3. Print the first few reviews and their corresponding labels.


In [1]:
import modin.pandas as pd
from torch.utils.data import TensorDataset

df = pd.read_csv('../../data/imdb_dataset.zip', compression='zip')
df

2024-10-04 12:03:27,577	INFO worker.py:1786 -- Started a local Ray instance.


Unnamed: 0,review,sentiment
0,One of the other reviewers has mentioned that ...,positive
1,A wonderful little production. <br /><br />The...,positive
2,I thought this was a wonderful way to spend ti...,positive
3,Basically there's a family where a little boy ...,negative
4,"Petter Mattei's ""Love in the Time of Money"" is...",positive
...,...,...
49995,I thought this movie did a down right good job...,positive
49996,"Bad plot, bad dialogue, bad acting, idiotic di...",negative
49997,I am a Catholic taught in parochial elementary...,negative
49998,I'm going to have to disagree with the previou...,negative


In [2]:
df.shape

(50000, 2)

In [3]:
df['sentiment'].value_counts()

the groupby keys will be sorted anyway, although the 'sort=False' was passed.

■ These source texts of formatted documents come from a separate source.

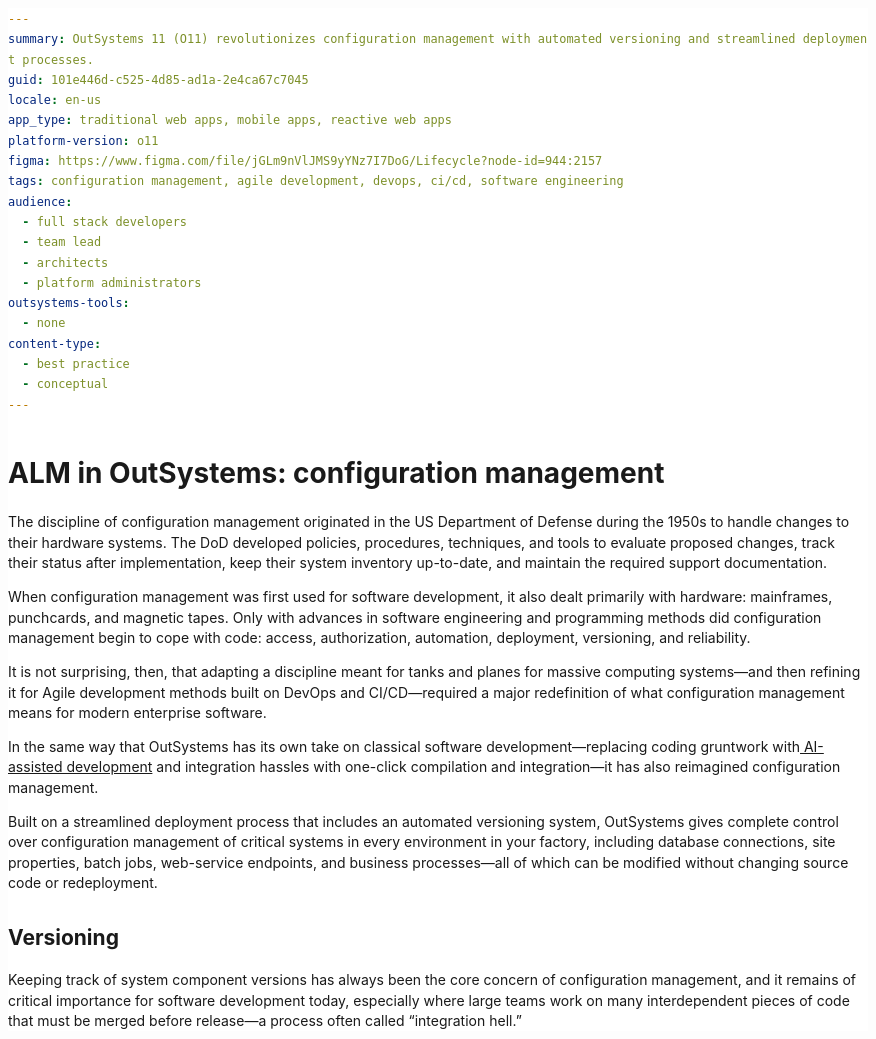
 ```yaml
---
summary: OutSystems 11 (O11) revolutionizes configuration management with automated versioning and streamlined deployment processes.
guid: 101e446d-c525-4d85-ad1a-2e4ca67c7045
locale: en-us
app_type: traditional web apps, mobile apps, reactive web apps
platform-version: o11
figma: https://www.figma.com/file/jGLm9nVlJMS9yYNz7I7DoG/Lifecycle?node-id=944:2157
tags: configuration management, agile development, devops, ci/cd, software engineering
audience:
  - full stack developers
  - team lead
  - architects
  - platform administrators
outsystems-tools:
  - none
content-type:
  - best practice
  - conceptual
---
```

# ALM in OutSystems: configuration management

The discipline of configuration management originated in the US Department of Defense  during the 1950s to handle changes to their hardware systems. The DoD developed policies, procedures, techniques, and tools to evaluate proposed changes, track their status after implementation, keep their system inventory up-to-date, and maintain the required support documentation.

When configuration management was first used for software development, it also dealt primarily with hardware: mainframes, punchcards, and magnetic tapes. Only with advances in software engineering and programming methods did configuration management begin to cope with code: access, authorization, automation, deployment, versioning, and reliability.

It is not surprising, then, that adapting a discipline meant for tanks and planes for massive computing systems—and then refining it for Agile development methods built on DevOps and CI/CD—required a major redefinition of what configuration management means for modern enterprise software.  

In the same way that OutSystems has its own take on classical software development—replacing coding gruntwork with[ AI-assisted development](https://success.outsystems.com/Documentation/11/Developing_an_Application/Implement_Application_Logic/AI-assisted_development) and integration hassles with one-click compilation and integration—it has also reimagined configuration management.

Built on a streamlined deployment process that includes an automated versioning system, OutSystems gives complete control over configuration management of critical systems in every environment in your factory, including database connections, site properties, batch jobs, web-service endpoints, and business processes—all of which can be modified without changing source code or redeployment.


## Versioning

Keeping track of system component versions has always been the core concern of configuration management, and it remains of critical importance for software development today, especially where large teams work on many interdependent pieces of code that must be merged before release—a process often called “integration hell.”

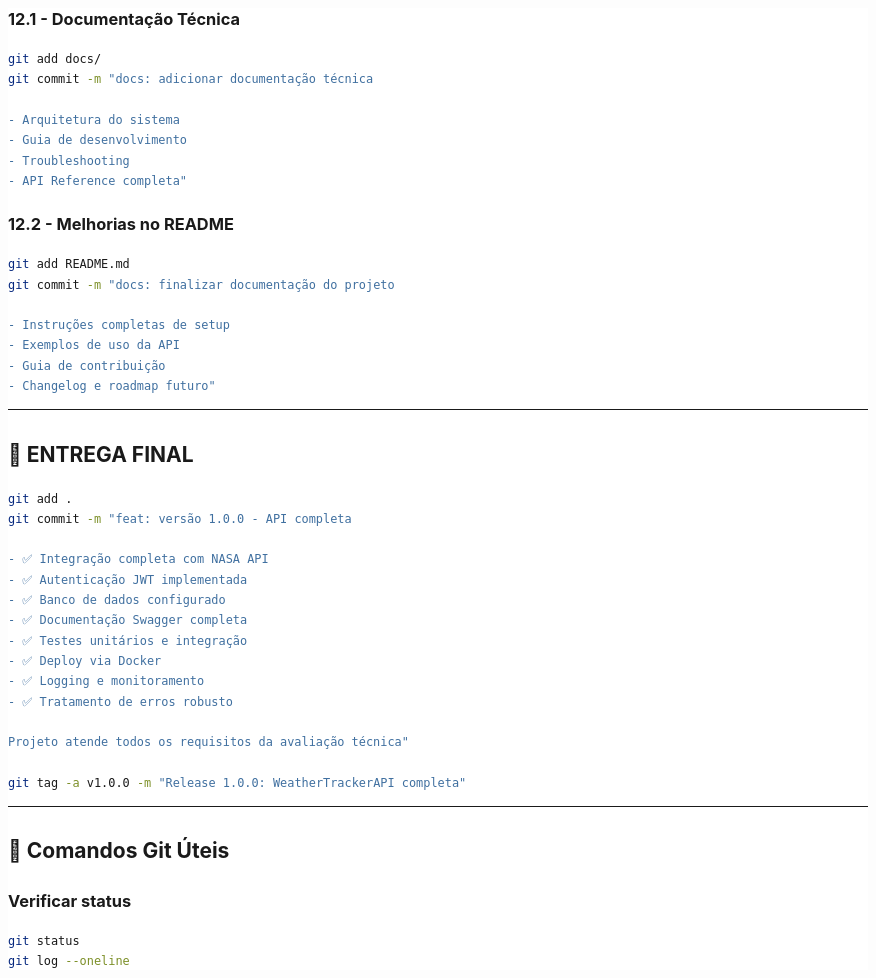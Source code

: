 ### 12.1 - Documentação Técnica
```bash
git add docs/
git commit -m "docs: adicionar documentação técnica

- Arquitetura do sistema
- Guia de desenvolvimento
- Troubleshooting
- API Reference completa"
```

### 12.2 - Melhorias no README
```bash
git add README.md
git commit -m "docs: finalizar documentação do projeto

- Instruções completas de setup
- Exemplos de uso da API
- Guia de contribuição
- Changelog e roadmap futuro"
```

---

## 🎉 ENTREGA FINAL

```bash
git add .
git commit -m "feat: versão 1.0.0 - API completa

- ✅ Integração completa com NASA API
- ✅ Autenticação JWT implementada
- ✅ Banco de dados configurado
- ✅ Documentação Swagger completa
- ✅ Testes unitários e integração
- ✅ Deploy via Docker
- ✅ Logging e monitoramento
- ✅ Tratamento de erros robusto

Projeto atende todos os requisitos da avaliação técnica"

git tag -a v1.0.0 -m "Release 1.0.0: WeatherTrackerAPI completa"
```

---

## 📝 Comandos Git Úteis

### Verificar status
```bash
git status
git log --oneline
```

See the following issue for more details: https://github.com/modin-project/modin/issues/3571.


sentiment
negative    25000
positive    25000
Name: count, dtype: int64

### Exercise 2: Splitting the Data
**Objective**: Split the data into training, validation and test sets.

1. Split the dataset into features (reviews) and labels (sentiment).
2. Use `train_test_split` from `sklearn` to split the dataset into training, validation and test sets (use an 60/20/20 split).
3. Print the sizes of the training and test sets to ensure the splits were done correctly.

In [4]:
from sklearn.model_selection import train_test_split

train, test = train_test_split(df, test_size=0.2, stratify=df['sentiment'])
train.shape, test.shape

((40000, 2), (10000, 2))

In [5]:
train, valid =train_test_split(train, test_size=0.25, stratify=train['sentiment'])

train.shape, valid.shape, test.shape

((30000, 2), (10000, 2), (10000, 2))

### Exercise 3: Text Preprocessing
**Objective**: Preprocess the text data to prepare it for feature generation.

1. Lowercase the text data. **Hint: python has a built-in string method for this**.
2. Remove any URL from the reviews. **Hint: you can use regular expressions for this**.
3. Remove non-word and non-whitespace characters (punctuation, special characters, etc.). **Hint: you can use regular expressions for this**.
4. Remove digits. **Hint: you can use regular expressions for this**.
5. Tokenize the reviews into individual words. **Hint: you can use the `nltk` library for this**.
6. Remove stopwords. **Hint: you can use the `nltk` library for this**.
7. Perform stemming or lemmatization. **Hint: you can use the `nltk` library for this**.
8. Apply the preprocessing steps to both the training, validation and test sets.

In [6]:
import nltk
from nltk.corpus import stopwords
from nltk.tokenize import word_tokenize
from nltk.stem import PorterStemmer
import re

nltk.download('punkt_tab')
nltk.download('stopwords')

stop_words = set(stopwords.words('english'))
stemmer = PorterStemmer()

x_train, y_train = train['review'], train['sentiment']
x_valid, y_valid = valid['review'], valid['sentiment']
x_test, y_test = test['review'], test['sentiment']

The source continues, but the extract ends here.